高能量Pilon骨折手术疗效的影响因素分析

2017-05-18 19:01尉俊民
中外医疗 2017年8期
关键词:影响因素分析

尉俊民

[摘要] 目的 分析高能量Pilon骨折手术疗效的影响因素。方法 方便选取2010年1月—2015年10月,山西省荣军医院治疗高能量Pilon骨折患者107例,恢复优良患者50例纳入优良组(Mazur踝关节评分≥87分),其余57例患者纳入对照组,进行因素分析。结果 患者末次随访Mazur踝关节评分(85.6±7.3)分;优良组Ⅲ-Ⅳ型、严重软组织缺损、大专及以上文化水平、延迟ORIF、中药外治、功能训练依从性好分别占34.00%、4.00%、34.00%、90.00%、54.00%、90.00%,对照组则为63.16%、24.56%、12.28%、57.89%、35.09%、66.67%,差异有统计学意义(P<0.05);延迟ORIF[OR=1.485,95%CI(1.189~10.763)]、功能锻炼依从性好[OR=1.310,95%CI(1.278~5.115)]成为保护因素,也是可控因素。结论 需科学的安排功能训练。

[关键词] Pilon骨折;手术疗效;高能量创伤;影响因素分析

[中图分类号] R683 [文献标识码] A [文章编号] 1674-0742(2017)03(b)-0086-03

[Abstract] Objective To analyze the influence factors of curative effect of high energy Pilon fracture surgery. Methods 107 cases of patients with high energy Pilon fracture surgery treated in our hospital from January 2010 to October 2015 were conveniently selected and divided into two groups, 50 cases of patients whose recovery was excellent and good (Mazur ankle joint score ≥87 points) were selected as the excellent and good group, while 57 cases of patients were include into the control group and were given the factor analysis. Results The final follow-up Mazur ankle joint score of patients was(85.6±7.3)points, and the difference in the ratio of Ⅲ-Ⅳ type, severe soft tissue defect, junior college or above, delayed ORIF, external treatment of traditional Chinese medicine and good compliance of functional training between the excellent and good group and control group had statistical significance(34.00%, 4.00%, 34.00%, 90.00%, 54.00%, 90.00% vs 63.16%, 24.56%, 12.28%, 57.89%, 35.09%, 66.67%)(P<0.05), and the delayed ORIF and good compliance of functional exercise became the protective factors and controllable factors.
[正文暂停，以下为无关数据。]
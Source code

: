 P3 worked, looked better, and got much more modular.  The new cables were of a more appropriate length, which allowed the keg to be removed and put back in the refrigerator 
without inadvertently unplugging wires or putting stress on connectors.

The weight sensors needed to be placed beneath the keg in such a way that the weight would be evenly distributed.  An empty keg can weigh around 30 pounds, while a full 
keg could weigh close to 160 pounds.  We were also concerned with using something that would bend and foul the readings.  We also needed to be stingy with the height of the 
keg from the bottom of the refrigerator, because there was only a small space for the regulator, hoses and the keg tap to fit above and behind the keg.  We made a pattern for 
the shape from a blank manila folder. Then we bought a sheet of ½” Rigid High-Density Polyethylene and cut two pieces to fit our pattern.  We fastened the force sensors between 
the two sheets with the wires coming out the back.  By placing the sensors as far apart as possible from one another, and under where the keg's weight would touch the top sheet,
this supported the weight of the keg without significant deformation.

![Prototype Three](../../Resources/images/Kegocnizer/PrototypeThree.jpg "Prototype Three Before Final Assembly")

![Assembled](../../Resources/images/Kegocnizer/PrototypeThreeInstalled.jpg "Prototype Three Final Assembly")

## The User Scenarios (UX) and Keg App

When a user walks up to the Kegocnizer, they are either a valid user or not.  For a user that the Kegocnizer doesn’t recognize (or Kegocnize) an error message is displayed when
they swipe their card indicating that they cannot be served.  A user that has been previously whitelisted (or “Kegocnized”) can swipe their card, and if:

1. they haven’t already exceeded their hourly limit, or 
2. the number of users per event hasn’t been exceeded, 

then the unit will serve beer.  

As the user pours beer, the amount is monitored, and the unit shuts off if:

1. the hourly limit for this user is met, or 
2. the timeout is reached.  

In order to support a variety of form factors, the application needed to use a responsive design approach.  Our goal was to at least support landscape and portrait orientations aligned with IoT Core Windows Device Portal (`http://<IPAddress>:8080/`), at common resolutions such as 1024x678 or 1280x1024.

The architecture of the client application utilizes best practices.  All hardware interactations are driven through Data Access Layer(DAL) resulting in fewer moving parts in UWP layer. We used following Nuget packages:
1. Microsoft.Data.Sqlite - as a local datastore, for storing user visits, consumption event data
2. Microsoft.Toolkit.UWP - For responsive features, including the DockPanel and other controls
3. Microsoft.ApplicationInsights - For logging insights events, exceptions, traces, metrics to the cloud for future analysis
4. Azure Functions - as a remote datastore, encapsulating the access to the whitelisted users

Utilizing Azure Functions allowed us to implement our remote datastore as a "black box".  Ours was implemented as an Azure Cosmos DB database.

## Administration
Conclusion We should scientifically arrange the functional training.

[Key words] Pilon fracture; Operative curative effect; High energy wound; Analysis of influence factors

Pilon骨折是指脛骨远端干骺端波及胫距关节面的骨折,是一种常见的关节内骨折,常伴有严重的软组织损伤,占胫骨骨折的3%~10%,占下肢骨折的1%[1]。Pilon骨折预后整体较差,特别是高能量创伤致骨折者,术后并发症发生率高,因关节软骨损伤,常伴有关节僵硬等远期并发症[2]。近年来,骨折手术治疗技术有了明显的进步,手术方式、时机、入路的选择研究较多,个体化治疗水平明显提高,但不同患者预后仍存在较大的差异。该次研究试2010年1月—2015年10月,山西省荣军医院治疗高能量Pilon骨折患者107例,分析手术疗效的影响因素,为手术治疗管理提供依据,现报道如下。

1 资料与方法

1.1 一般资料

采用回顾性分析方便选取该医院收治的高能量Pilon骨折患者作为研究对象。纳入标准:①高能量所致Pilon骨折;②明确外伤历史;③初次骨折,无原发性功能障碍;④手术治疗,Rured-AllgowerⅡ~Ⅲ;⑤年龄>18岁;④临床资料完整。排除标准:①合并严重的血管神经损伤,需进行神经重建等综合治疗;②不符合人入选标准;③二次骨折;④原发性严重的运动功能障碍。入选对象107例,其中男70例、女37例,年龄21~76岁,平均(40.4±10.2)岁。按照Mazur踝关节恢复情况,将恢复优良患者50例纳入优良组(Mazur踝关节评分≥87分),其余57例患者纳入对照组,进行因素分析。优良组患者50例,男32例,女18例,年龄21~74,平均年龄(39.8±8.7)岁;对照组患者57例,男38例,女19例,年龄22~76岁,平均年龄(41.7±11.3)岁。两组患者在病情、年龄、性别等方面,差异无统计学意义(P>0.05)。